» TASK GOAL: Every record must be output verbatim in the reply.

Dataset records
= = = =

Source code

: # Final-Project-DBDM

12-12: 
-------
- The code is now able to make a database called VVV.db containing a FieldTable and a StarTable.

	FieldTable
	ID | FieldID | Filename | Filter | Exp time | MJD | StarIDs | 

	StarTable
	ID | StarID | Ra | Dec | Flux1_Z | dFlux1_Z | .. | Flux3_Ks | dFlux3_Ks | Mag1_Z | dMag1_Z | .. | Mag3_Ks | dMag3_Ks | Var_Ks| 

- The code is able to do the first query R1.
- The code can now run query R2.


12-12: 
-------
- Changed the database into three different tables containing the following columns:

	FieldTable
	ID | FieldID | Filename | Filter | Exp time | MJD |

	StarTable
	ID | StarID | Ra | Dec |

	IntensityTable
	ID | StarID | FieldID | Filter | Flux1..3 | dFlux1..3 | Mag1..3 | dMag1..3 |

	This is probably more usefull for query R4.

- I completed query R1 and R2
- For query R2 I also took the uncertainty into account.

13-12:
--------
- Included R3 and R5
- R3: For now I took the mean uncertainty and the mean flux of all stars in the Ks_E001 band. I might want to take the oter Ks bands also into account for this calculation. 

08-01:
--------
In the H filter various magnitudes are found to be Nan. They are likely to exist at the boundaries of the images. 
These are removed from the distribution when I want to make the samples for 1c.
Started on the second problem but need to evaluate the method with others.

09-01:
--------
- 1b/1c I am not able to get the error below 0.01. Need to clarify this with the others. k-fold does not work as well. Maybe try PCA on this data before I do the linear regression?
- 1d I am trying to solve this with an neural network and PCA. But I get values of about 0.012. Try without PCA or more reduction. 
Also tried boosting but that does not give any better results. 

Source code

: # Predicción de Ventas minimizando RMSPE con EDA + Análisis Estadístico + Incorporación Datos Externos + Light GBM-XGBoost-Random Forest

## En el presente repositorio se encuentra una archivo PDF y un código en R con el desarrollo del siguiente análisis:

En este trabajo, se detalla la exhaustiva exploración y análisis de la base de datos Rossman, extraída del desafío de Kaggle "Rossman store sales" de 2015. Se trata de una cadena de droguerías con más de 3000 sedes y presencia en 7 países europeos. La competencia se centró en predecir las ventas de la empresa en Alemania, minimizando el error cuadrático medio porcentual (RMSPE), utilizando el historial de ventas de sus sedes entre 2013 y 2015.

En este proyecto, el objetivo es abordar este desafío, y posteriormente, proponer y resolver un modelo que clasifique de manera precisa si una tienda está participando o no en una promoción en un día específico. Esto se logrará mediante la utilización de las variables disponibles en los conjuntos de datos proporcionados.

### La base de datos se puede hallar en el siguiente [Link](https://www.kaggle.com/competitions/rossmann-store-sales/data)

= = = =

» ANSWER FOR THE TASK:
Source code

: # Final-Project-DBDM

12-12: 
-------
- The code is now able to make a database called VVV.db containing a FieldTable and a StarTable.

	FieldTable
	ID | FieldID | Filename | Filter | Exp time | MJD | StarIDs | 

	StarTable
	ID | StarID | Ra | Dec | Flux1_Z | dFlux1_Z | .. | Flux3_Ks | dFlux3_Ks | Mag1_Z | dMag1_Z | .. | Mag3_Ks | dMag3_Ks | Var_Ks| 

- The code is able to do the first query R1.
- The code can now run query R2.


12-12: 
-------
- Changed the database into three different tables containing the following columns:

	FieldTable
	ID | FieldID | Filename | Filter | Exp time | MJD |

	StarTable
	ID | StarID | Ra | Dec |

	IntensityTable
	ID | StarID | FieldID | Filter | Flux1..3 | dFlux1..3 | Mag1..3 | dMag1..3 |

	This is probably more usefull for query R4.

- I completed query R1 and R2
- For query R2 I also took the uncertainty into account.

13-12:
--------
- Included R3 and R5
- R3: For now I took the mean uncertainty and the mean flux of all stars in the Ks_E001 band. I might want to take the oter Ks bands also into account for this calculation. 

08-01:
--------
In the H filter various magnitudes are found to be Nan. They are likely to exist at the boundaries of the images. 
These are removed from the distribution when I want to make the samples for 1c.
Started on the second problem but need to evaluate the method with others.

09-01:
--------
- 1b/1c I am not able to get the error below 0.01. Need to clarify this with the others. k-fold does not work as well. Maybe try PCA on this data before I do the linear regression?
- 1d I am trying to solve this with an neural network and PCA. But I get values of about 0.012. Try without PCA or more reduction. 
Also tried boosting but that does not give any better results. 

Source code

: # Predicción de Ventas minimizando RMSPE con EDA + Análisis Estadístico + Incorporación Datos Externos + Light GBM-XGBoost-Random Forest

## En el presente repositorio se encuentra una archivo PDF y un código en R con el desarrollo del siguiente análisis:

En este trabajo, se detalla la exhaustiva exploración y análisis de la base de datos Rossman, extraída del desafío de Kaggle "Rossman store sales" de 2015. Se trata de una cadena de droguerías con más de 3000 sedes y presencia en 7 países europeos. La competencia se centró en predecir las ventas de la empresa en Alemania, minimizando el error cuadrático medio porcentual (RMSPE), utilizando el historial de ventas de sus sedes entre 2013 y 2015.

En este proyecto, el objetivo es abordar este desafío, y posteriormente, proponer y resolver un modelo que clasifique de manera precisa si una tienda está participando o no en una promoción en un día específico. Esto se logrará mediante la utilización de las variables disponibles en los conjuntos de datos proporcionados.

### La base de datos se puede hallar en el siguiente [Link](https://www.kaggle.com/competitions/rossmann-store-sales/data)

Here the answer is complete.